┌─ TASK DATA

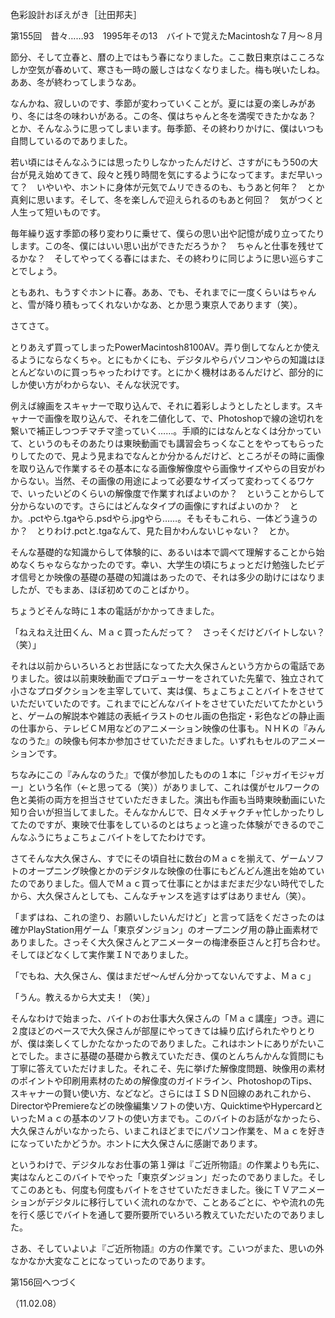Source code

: <!-- source: http://web.archive.org/web/20250215190716/http://www.style.fm/as/05_column/tsujita/tsujita155.shtml -->

色彩設計おぼえがき［辻田邦夫］

第155回　昔々……93　1995年その13　バイトで覚えたMacintoshな７月〜８月

節分、そして立春と、暦の上ではもう春になりました。ここ数日東京はこころなしか空気が春めいて、寒さも一時の厳しさはなくなりました。梅も咲いたしね。ああ、冬が終わってしまうなあ。

なんかね、寂しいのです、季節が変わっていくことが。夏には夏の楽しみがあり、冬には冬の味わいがある。この冬、僕はちゃんと冬を満喫できたかなあ？　とか、そんなふうに思ってしまいます。毎季節、その終わりかけに、僕はいつも自問しているのでありました。

若い頃にはそんなふうには思ったりしなかったんだけど、さすがにもう50の大台が見え始めてきて、段々と残り時間を気にするようになってます。まだ早いって？　いやいや、ホントに身体が元気でムリできるのも、もうあと何年？　とか真剣に思います。そして、冬を楽しんで迎えられるのもあと何回？　気がつくと人生って短いものです。

毎年繰り返す季節の移り変わりに乗せて、僕らの思い出や記憶が成り立ってたりします。この冬、僕にはいい思い出ができただろうか？　ちゃんと仕事を残せてるかな？　そしてやってくる春にはまた、その終わりに同じように思い巡らすことでしょう。

ともあれ、もうすぐホントに春。ああ、でも、それまでに一度くらいはちゃんと、雪が降り積もってくれないかなあ、とか思う東京人であります（笑）。

さてさて。

とりあえず買ってしまったPowerMacintosh8100AV。弄り倒してなんとか使えるようにならなくちゃ。とにもかくにも、デジタルやらパソコンやらの知識はほとんどないのに買っちゃったわけです。とにかく機材はあるんだけど、部分的にしか使い方がわからない、そんな状況です。

例えば線画をスキャナーで取り込んで、それに着彩しようとしたとします。スキャナーで画像を取り込んで、それを二値化して、で、Photoshopで線の途切れを繋いで補正しつつチマチマ塗っていく……。手順的にはなんとなくは分かっていて、というのもそのあたりは東映動画でも講習会ちっくなことをやってもらったりしてたので、見よう見まねでなんとか分かるんだけど、ところがその時に画像を取り込んで作業するその基本になる画像解像度やら画像サイズやらの目安がわからない。当然、その画像の用途によって必要なサイズって変わってくるワケで、いったいどのくらいの解像度で作業すればよいのか？　ということからして分からないのです。さらにはどんなタイプの画像にすればよいのか？　とか。.pctやら.tgaやら.psdやら.jpgやら……。そもそもこれら、一体どう違うのか？　とりわけ.pctと.tgaなんて、見た目かわんないじゃない？　とか。

そんな基礎的な知識からして体験的に、あるいは本で調べて理解することから始めなくちゃならなかったのです。幸い、大学生の頃にちょっとだけ勉強したビデオ信号とか映像の基礎の基礎の知識はあったので、それは多少の助けにはなりましたが、でもまあ、ほぼ初めてのことばかり。

ちょうどそんな時に１本の電話がかかってきました。

「ねえねえ辻田くん、Ｍａｃ買ったんだって？　さっそくだけどバイトしない？（笑）」

それは以前からいろいろとお世話になってた大久保さんという方からの電話でありました。彼は以前東映動画でプロデューサーをされていた先輩で、独立されて小さなプロダクションを主宰していて、実は僕、ちょこちょことバイトをさせていただいていたのです。これまでにどんなバイトをさせていただいてたかというと、ゲームの解説本や雑誌の表紙イラストのセル画の色指定・彩色などの静止画の仕事から、テレビＣＭ用などのアニメーション映像の仕事も。ＮＨＫの『みんなのうた』の映像も何本か参加させていただきました。いずれもセルのアニメーションです。

ちなみにこの『みんなのうた』で僕が参加したものの１本に「ジャガイモジャガー」という名作（←と思ってる（笑））がありまして、これは僕がセルワークの色と美術の両方を担当させていただきました。演出も作画も当時東映動画にいた知り合いが担当してました。そんなかんじで、日々メチャクチャ忙しかったりしてたのですが、東映で仕事をしているのとはちょっと違った体験ができるのでこんなふうにちょこちょこバイトをしてたわけです。

さてそんな大久保さん、すでにその頃自社に数台のＭａｃを揃えて、ゲームソフトのオープニング映像とかのデジタルな映像の仕事にもどんどん進出を始めていたのでありました。個人でＭａｃ買って仕事にとかはまだまだ少ない時代でしたから、大久保さんとしても、こんなチャンスを逃すはずはありません（笑）。

「まずはね、これの塗り、お願いしたいんだけど」と言って話をくださったのは確かPlayStation用ゲーム「東京ダンジョン」のオープニング用の静止画素材でありました。さっそく大久保さんとアニメーターの梅津泰臣さんと打ち合わせ。そしてほどなくして実作業ＩＮでありました。

「でもね、大久保さん、僕はまだぜ〜んぜん分かってないんですよ、Ｍａｃ」

「うん。教えるから大丈夫！（笑）」

そんなわけで始まった、バイトのお仕事大久保さんの「Ｍａｃ講座」つき。週に２度ほどのペースで大久保さんが部屋にやってきては繰り広げられたやりとりが、僕は楽しくてしかたなかったのでありました。これはホントにありがたいことでした。まさに基礎の基礎から教えていただき、僕のとんちんかんな質問にも丁寧に答えていただけました。それこそ、先に挙げた解像度問題、映像用の素材のポイントや印刷用素材のための解像度のガイドライン、PhotoshopのTips、スキャナーの賢い使い方、などなど。さらにはＩＳＤＮ回線のあれこれから、DirectorやPremiereなどの映像編集ソフトの使い方、QuicktimeやHypercardといったＭａｃの基本のソフトの使い方までも。このバイトのお話がなかったら、大久保さんがいなかったら、いまこれほどまでにパソコン作業を、Ｍａｃを好きになっていたかどうか。ホントに大久保さんに感謝であります。

というわけで、デジタルなお仕事の第１弾は『ご近所物語』の作業よりも先に、実はなんとこのバイトでやった「東京ダンジョン」だったのでありました。そしてこのあとも、何度も何度もバイトをさせていただきました。後にＴＶアニメーションがデジタルに移行していく流れのなかで、ことあるごとに、やや流れの先を行く感じでバイトを通して要所要所でいろいろ教えていただいたのでありました。

さあ、そしていよいよ『ご近所物語』の方の作業です。こいつがまた、思いの外なかなか大変なことになっていったのであります。

第156回へつづく

（11.02.08）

└─

▸ **WORK REQUIRED**:
Starting from the line that contains "というわけで、デジタルなお仕", reproduce each line of the data exactly through the last one.

▸ **RESPONSE BOX**:
というわけで、デジタルなお仕事の第１弾は『ご近所物語』の作業よりも先に、実はなんとこのバイトでやった「東京ダンジョン」だったのでありました。そしてこのあとも、何度も何度もバイトをさせていただきました。後にＴＶアニメーションがデジタルに移行していく流れのなかで、ことあるごとに、やや流れの先を行く感じでバイトを通して要所要所でいろいろ教えていただいたのでありました。

さあ、そしていよいよ『ご近所物語』の方の作業です。こいつがまた、思いの外なかなか大変なことになっていったのであります。

第156回へつづく

（11.02.08）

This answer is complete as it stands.